Material for the task:
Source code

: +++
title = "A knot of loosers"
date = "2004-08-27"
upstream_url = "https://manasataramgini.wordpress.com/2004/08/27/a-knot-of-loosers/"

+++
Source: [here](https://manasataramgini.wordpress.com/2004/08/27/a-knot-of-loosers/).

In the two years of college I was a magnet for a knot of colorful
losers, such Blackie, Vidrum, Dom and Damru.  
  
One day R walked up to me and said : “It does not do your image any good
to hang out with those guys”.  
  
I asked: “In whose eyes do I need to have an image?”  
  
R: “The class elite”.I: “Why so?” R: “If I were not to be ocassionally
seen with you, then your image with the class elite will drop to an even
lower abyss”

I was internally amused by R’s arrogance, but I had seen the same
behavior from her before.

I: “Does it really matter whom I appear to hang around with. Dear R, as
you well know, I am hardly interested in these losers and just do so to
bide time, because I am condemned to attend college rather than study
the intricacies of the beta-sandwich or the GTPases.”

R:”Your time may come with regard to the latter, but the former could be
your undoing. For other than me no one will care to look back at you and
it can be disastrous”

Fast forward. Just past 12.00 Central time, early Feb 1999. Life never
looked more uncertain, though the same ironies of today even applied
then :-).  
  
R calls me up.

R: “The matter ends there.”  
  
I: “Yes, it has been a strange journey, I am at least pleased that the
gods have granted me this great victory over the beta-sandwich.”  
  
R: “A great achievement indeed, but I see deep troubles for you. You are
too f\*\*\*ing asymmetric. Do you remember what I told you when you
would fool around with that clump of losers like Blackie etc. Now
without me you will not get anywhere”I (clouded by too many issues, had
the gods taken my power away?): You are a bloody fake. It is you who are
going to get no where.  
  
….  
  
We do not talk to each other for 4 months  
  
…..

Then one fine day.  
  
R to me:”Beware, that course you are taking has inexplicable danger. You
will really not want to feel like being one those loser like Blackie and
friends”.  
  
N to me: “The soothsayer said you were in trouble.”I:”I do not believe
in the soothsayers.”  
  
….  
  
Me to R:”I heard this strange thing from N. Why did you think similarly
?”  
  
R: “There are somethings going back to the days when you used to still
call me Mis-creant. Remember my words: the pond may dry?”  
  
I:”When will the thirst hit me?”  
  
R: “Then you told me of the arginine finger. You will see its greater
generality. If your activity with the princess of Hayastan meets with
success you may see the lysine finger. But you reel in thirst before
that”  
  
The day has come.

Description of the task: Restate the full data above, keeping each word intact.

The answer:
Source code

: +++
title = "A knot of loosers"
date = "2004-08-27"
upstream_url = "https://manasataramgini.wordpress.com/2004/08/27/a-knot-of-loosers/"

+++
Source: [here](https://manasataramgini.wordpress.com/2004/08/27/a-knot-of-loosers/).

In the two years of college I was a magnet for a knot of colorful
losers, such Blackie, Vidrum, Dom and Damru.  
  
One day R walked up to me and said : “It does not do your image any good
to hang out with those guys”.  
  
I asked: “In whose eyes do I need to have an image?”  
  
R: “The class elite”.I: “Why so?” R: “If I were not to be ocassionally
seen with you, then your image with the class elite will drop to an even
lower abyss”

I was internally amused by R’s arrogance, but I had seen the same
behavior from her before.

I: “Does it really matter whom I appear to hang around with. Dear R, as
you well know, I am hardly interested in these losers and just do so to
bide time, because I am condemned to attend college rather than study
the intricacies of the beta-sandwich or the GTPases.”

R:”Your time may come with regard to the latter, but the former could be
your undoing. For other than me no one will care to look back at you and
it can be disastrous”

Fast forward. Just past 12.00 Central time, early Feb 1999. Life never
looked more uncertain, though the same ironies of today even applied
then :-).  
  
R calls me up.

R: “The matter ends there.”  
  
I: “Yes, it has been a strange journey, I am at least pleased that the
gods have granted me this great victory over the beta-sandwich.”  
  
R: “A great achievement indeed, but I see deep troubles for you. You are
too f\*\*\*ing asymmetric. Do you remember what I told you when you
would fool around with that clump of losers like Blackie etc. Now
without me you will not get anywhere”I (clouded by too many issues, had
the gods taken my power away?): You are a bloody fake. It is you who are
going to get no where.  
  
….  
  
We do not talk to each other for 4 months  
  
…..

Then one fine day.  
  
R to me:”Beware, that course you are taking has inexplicable danger. You
will really not want to feel like being one those loser like Blackie and
friends”.  
  
N to me: “The soothsayer said you were in trouble.”I:”I do not believe
in the soothsayers.”  
  
….  
  
Me to R:”I heard this strange thing from N. Why did you think similarly
?”  
  
R: “There are somethings going back to the days when you used to still
call me Mis-creant. Remember my words: the pond may dry?”  
  
I:”When will the thirst hit me?”  
  
R: “Then you told me of the arginine finger. You will see its greater
generality. If your activity with the princess of Hayastan meets with
success you may see the lysine finger. But you reel in thirst before
that”  
  
The day has come.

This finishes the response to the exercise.